Even without a Chambersburg Borough Council meeting this week, there’s still a lot going on

October 2 —There are a number of meetings this week in Chambersburg, including the Parking, Traffic and Streetlight committee, the Planning and Zoning Commission and the Zoning Hearing Board. 

The next council meeting will be held on October 16. 

The Parking, Traffic and Streetlight committee will meet tonight at 7 p.m. in Council Chambers at 100 South Second Street. 

Allen Coffman, borough council president, said, “One of the topics that’s on their list I believe to discuss is parking lots, borough owned parking lots in the downtown area. I don’t know what the dialogue will be with that, but it’s certainly something that they’ve started to look at.”

The discussion isn’t going to be about street parking. It’ll focus on parking lots. 

Coffman said, “That’ll be an interesting discussion. There’s people that rent spaces on those lots and they get permits for it. So the permit is part of the discussion.”

It’s possible not all permits are equal and that may be part of the discussion this evening. 

October 1 through 7 is Public National Gas Week. 

Coffman said, “The reason I mention it is because of the importance of that utility to a lot of people here in Chambersburg. We’re glad that we have it here. It’s certainly an efficient way of heating one’s home or business. So we’re glad to have it. We’re glad to be part of it. I just thought I would mention it because we do have gas customers here in Chambersburg. I was never so glad that we changed over to natural gas. It was nice not to see the oil truck pull up unexpectedly with those large bills and looking at oil prices now, seeing that it looks like it’s going to hit $150 a barrel, it’s bound to have some trickle down with the heating oil prices for those that still use it.”

Fire Chief Dustin Ulrich made a presentation to council last week for budget talks. 

Coffman pointed out, “When they did their last testing for new firefighters, they received 107 applications out of 107, 53 actually showed up for the written test. Thirty-three passed the written test, 25 showed up then for the agility test, and 22 passed the agility test. So the long story short here is you have 107 applications and when you sift through the written in the agility part, there’s 22 people that are actually fit and capable to be a firefighter. That’s less than 25 percent.” 

Are Chambersburg’s tests different from others? 

Coffman said, “I think the tests that they use are standardized tests that they get. With that being said, I would think a lot of municipalities go to the same place for their testing. So I don’t think it’s there, but it’s just interesting. One hundred and seven people pay for the right to take the test, but only 53 started out, so you’re 50% already. It’s just amazing to me.”

Anthony Panasiewicz of NewsTalk 103.7FM noted, “It’s not the Chambersburg Fire Department. It’s on the applicants.” 

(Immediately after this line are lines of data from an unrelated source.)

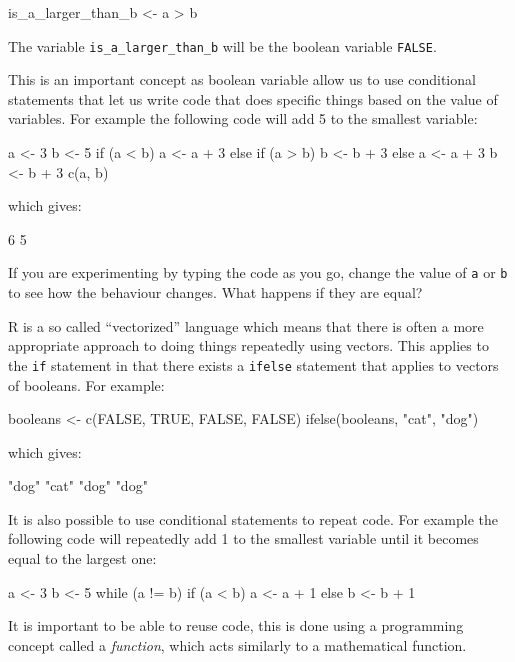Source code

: \begin{Rin}
is_a_larger_than_b <- a > b
\end{Rin}

The variable \texttt{is_a_larger_than_b} will be the boolean variable
\texttt{FALSE}.

This is an important concept as boolean variable allow us to use conditional
statements that let us write code that does specific things based on the value
of variables. For example the following code will add 5 to the smallest
variable:

\begin{Rin}
a <- 3
b <- 5
if (a < b) {
  a <- a + 3
} else if (a > b) {
  b <- b + 3
} else {
  a <- a + 3
  b <- b + 3
}
c(a, b)
\end{Rin}

which gives:

\begin{Rout}
6 5
\end{Rout}

If you are experimenting by typing the code as you go, change the value of
\texttt{a} or \texttt{b} to see how the behaviour changes.
What happens if they are equal?

R is a so called ``vectorized'' language which means that there is often a more
appropriate approach to doing things repeatedly using vectors. This applies to
the \texttt{if} statement in that there exists a \texttt{ifelse}
statement that applies to vectors of booleans. For example:

\begin{Rin}
booleans <- c(FALSE, TRUE, FALSE, FALSE)
ifelse(booleans, "cat", "dog")
\end{Rin}

which gives:

\begin{Rout}
"dog" "cat" "dog" "dog"
\end{Rout}

It is also possible to use conditional statements to repeat code. For
example the following code will repeatedly add 1 to the smallest variable until
it becomes equal to the largest one:

\begin{Rin}
a <- 3
b <- 5
while (a != b) {
  if (a < b) {
    a <- a + 1
  }
  else {
    b <- b + 1
  }
}
\end{Rin}

It is important to be able to reuse code, this is done using a programming
concept called a \textit{function}, which acts similarly to a mathematical
function.

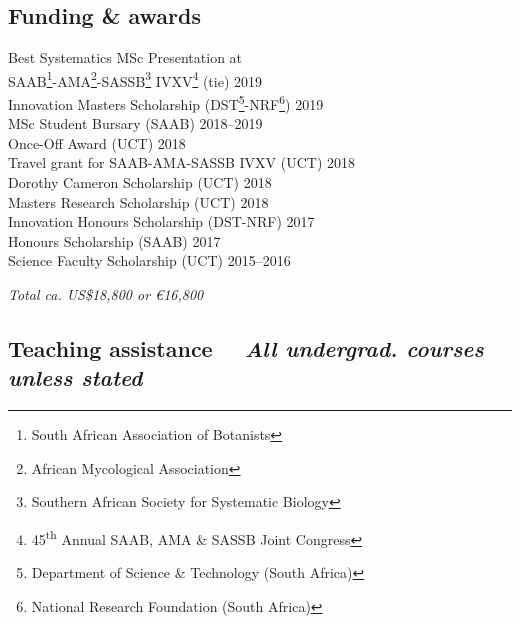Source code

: \documentclass[10pt]{article}
\begin{document}
\begin{multicols}{2}

\subsection*{Funding \& awards} %

Best Systematics MSc Presentation at \\
\hspace{2em} SAAB\footnote{South African Association of Botanists}-AMA\footnote{
  African Mycological Association}-SASSB\footnote{Southern African Society for 
  Systematic Biology} IVXV\footnote{45\textsuperscript{th} Annual SAAB, AMA \& 
  SASSB Joint Congress} (tie)                                     \hfill 2019 \\
Innovation Masters Scholarship {\footnotesize (DST\footnote{Department of
  Science \& Technology (South Africa)}-NRF\footnote{National Research 
  Foundation (South Africa)})}                                    \hfill 2019 \\
MSc Student Bursary {\footnotesize (SAAB)}                  \hfill 2018--2019 \\
Once-Off Award {\footnotesize (UCT)}                              \hfill 2018 \\
Travel grant for SAAB-AMA-SASSB IVXV {\footnotesize (UCT)}        \hfill 2018 \\
Dorothy Cameron Scholarship {\footnotesize (UCT)}                 \hfill 2018 \\
Masters Research Scholarship {\footnotesize (UCT)}                \hfill 2018 \\
Innovation Honours Scholarship {\footnotesize (DST-NRF)}          \hfill 2017 \\
Honours Scholarship {\footnotesize (SAAB)}                        \hfill 2017 \\
Science Faculty Scholarship {\footnotesize (UCT)}              \hfill 2015--2016

\begin{center}
  \textit{Total ca. US\$18,800 or €16,800}
\end{center}

\columnbreak

\subsection*{Teaching assistance %
  ~~{\footnotesize \textmd{\textit{All undergrad. courses unless stated}}}}


\end{multicols}
\end{document}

Coffman added, “We are not unique with this. This is a county problem, a state problem, a national problem with firefighters, especially volunteer firefighters. They’re almost non-existent.”

The Chambersburg Police Department open house for the new digs was last week. 

Coffman said, “They’re getting moved in. Should be probably in business by the end of this week, back at their location on Second Street. I think that opening day is either the fourth or the fifth of October for 100 percent operation. But nevertheless, they’re getting close there.”

Chambersburg Police Chief Ron Camacho also made a presentation to the council a week ago about his department. 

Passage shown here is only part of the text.